US West has the least-desirable geographic territory and demographics of the Baby Bells, and Frontier has aging local networks in upstate New York.
Some analysts and investors, who are unclear of how they'll fit into the mix, have been critical of Qwest's abrupt, unsolicited takeover offers for Frontier and US West.
"If they buy a [Baby Bell], it's going to look a lot like a [Baby Bell]," Janco's Friedberg said, noting the local phone giants are known more for their slow growth and predictable returns on investment than the high-flying Internet companies that abound today.
"I think what Qwest may be afraid of is if the telecommunications industry becomes an oligopoly, they're going to have to have last-mile connections to have other carriers keep their networks open to Qwest," Friedberg said.
But others argue that Qwest's moves give it the scale to compete.
"The name of the game is you've got to be big or you're not going to survive.

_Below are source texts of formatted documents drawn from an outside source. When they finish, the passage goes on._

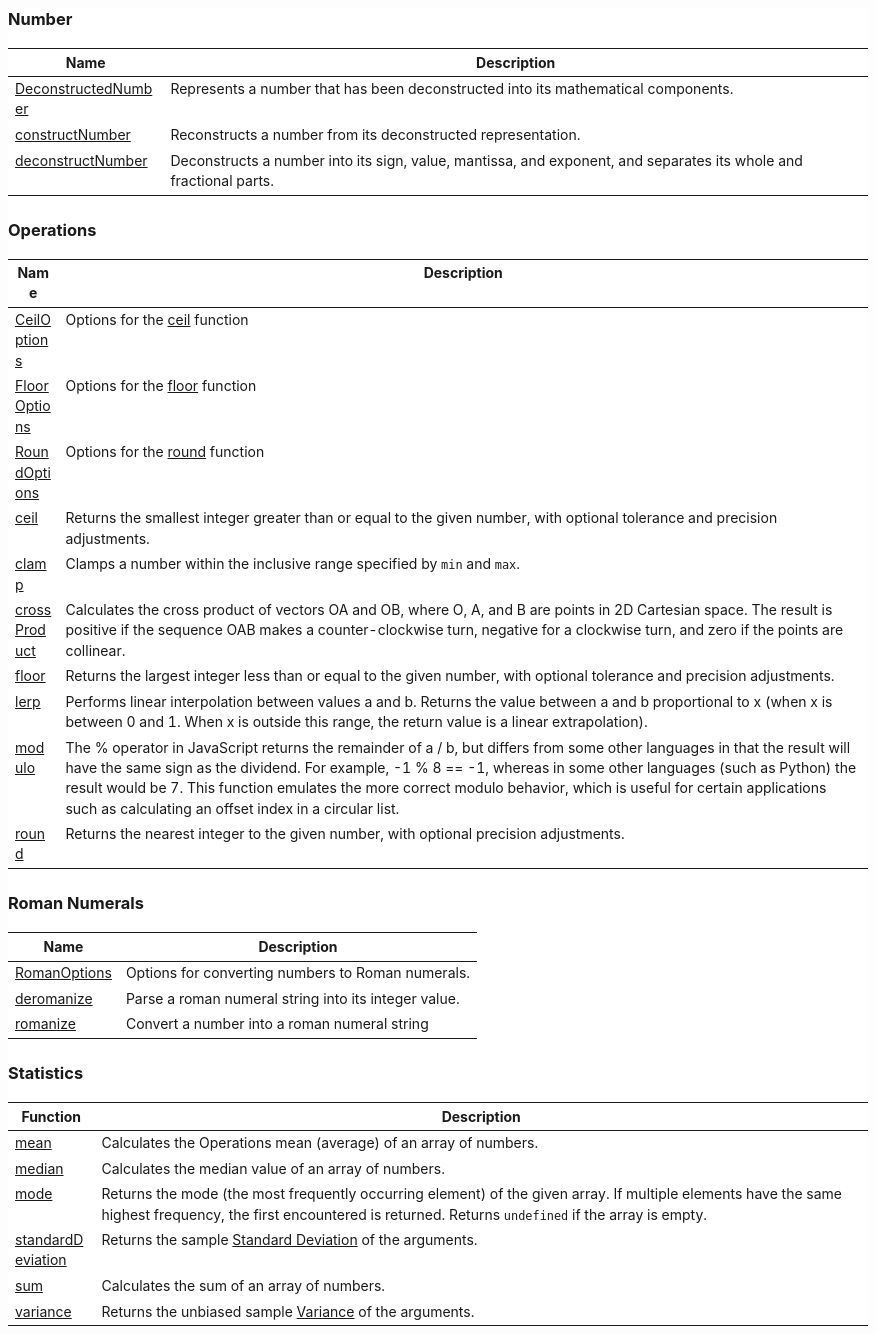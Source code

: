 ### Number

| Name | Description |
| ------ | ------ |
| [DeconstructedNumber](Math/DeconstructedNumber.md) | Represents a number that has been deconstructed into its mathematical components. |
| [constructNumber](Math/constructNumber.md) | Reconstructs a number from its deconstructed representation. |
| [deconstructNumber](Math/deconstructNumber.md) | Deconstructs a number into its sign, value, mantissa, and exponent, and separates its whole and fractional parts. |

### Operations

| Name | Description |
| ------ | ------ |
| [CeilOptions](Math/CeilOptions.md) | Options for the [ceil](Math/ceil.md) function |
| [FloorOptions](Math/FloorOptions.md) | Options for the [floor](Math/floor.md) function |
| [RoundOptions](Math/RoundOptions.md) | Options for the [round](Math/round.md) function |
| [ceil](Math/ceil.md) | Returns the smallest integer greater than or equal to the given number, with optional tolerance and precision adjustments. |
| [clamp](Math/clamp.md) | Clamps a number within the inclusive range specified by `min` and `max`. |
| [crossProduct](Math/crossProduct.md) | Calculates the cross product of vectors OA and OB, where O, A, and B are points in 2D Cartesian space. The result is positive if the sequence OAB makes a counter-clockwise turn, negative for a clockwise turn, and zero if the points are collinear. |
| [floor](Math/floor.md) | Returns the largest integer less than or equal to the given number, with optional tolerance and precision adjustments. |
| [lerp](Math/lerp.md) | Performs linear interpolation between values a and b. Returns the value between a and b proportional to x (when x is between 0 and 1. When x is outside this range, the return value is a linear extrapolation). |
| [modulo](Math/modulo.md) | The % operator in JavaScript returns the remainder of a / b, but differs from some other languages in that the result will have the same sign as the dividend. For example, -1 % 8 == -1, whereas in some other languages (such as Python) the result would be 7. This function emulates the more correct modulo behavior, which is useful for certain applications such as calculating an offset index in a circular list. |
| [round](Math/round.md) | Returns the nearest integer to the given number, with optional precision adjustments. |

### Roman Numerals

| Name | Description |
| ------ | ------ |
| [RomanOptions](Math/RomanOptions.md) | Options for converting numbers to Roman numerals. |
| [deromanize](Math/deromanize.md) | Parse a roman numeral string into its integer value. |
| [romanize](Math/romanize.md) | Convert a number into a roman numeral string |

### Statistics

| Function | Description |
| ------ | ------ |
| [mean](Math/mean.md) | Calculates the Operations mean (average) of an array of numbers. |
| [median](Math/median.md) | Calculates the median value of an array of numbers. |
| [mode](Math/mode.md) | Returns the mode (the most frequently occurring element) of the given array. If multiple elements have the same highest frequency, the first encountered is returned. Returns `undefined` if the array is empty. |
| [standardDeviation](Math/standardDeviation.md) | Returns the sample [Standard Deviation](https://en.wikipedia.org/wiki/Standard_deviation) of the arguments. |
| [sum](Math/sum.md) | Calculates the sum of an array of numbers. |
| [variance](Math/variance.md) | Returns the unbiased sample [Variance](https://en.wikipedia.org/wiki/Variance) of the arguments. |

And [Qwest chief executive Joe] Nacchio is nothing if not ambitious," Winther said.
And US West and Frontier have huge existing customer bases, a fact that has Qwest's sales force licking its chops, analysts said.
Although some parts of US West's and Frontier's businesses are unattractive, other newer divisions hold much promise, Winther said.
Most analysts believe that US West leads all the Baby Bells in residential digital subscriber line (DSL) deployments. Coupled with Qwest's backing from BellSouth and its investments in other DSL startups, Qwest could be poised for an end-to-end local and national network over DSL lines, Winther said.
Plus, in terms of corporate culture, US West is not necessarily a typical Baby Bell. Its enterprise data services group has an Internet-oriented culture much like Qwest's, Winther said. "Of the [Baby Bels] US West has been the most innovative in its data services," he said.
Separately, Frontier has come a long way from its Rochester Telephone roots. The company has assembled a booming Web-hosting business, called Frontier GlobalCenter. The unit hosts Web sites for some of the Internet's largest players.
Analysts believe GlobalCenter is the key to Qwest's desire to nab Frontier. But Frontier is still one of the nation's largest long distance carriers and owns some profitable, if not exciting, local voice networks.
In the meantime, voice--not the data services executives have boasted about--will continue to fill Qwest's coffers.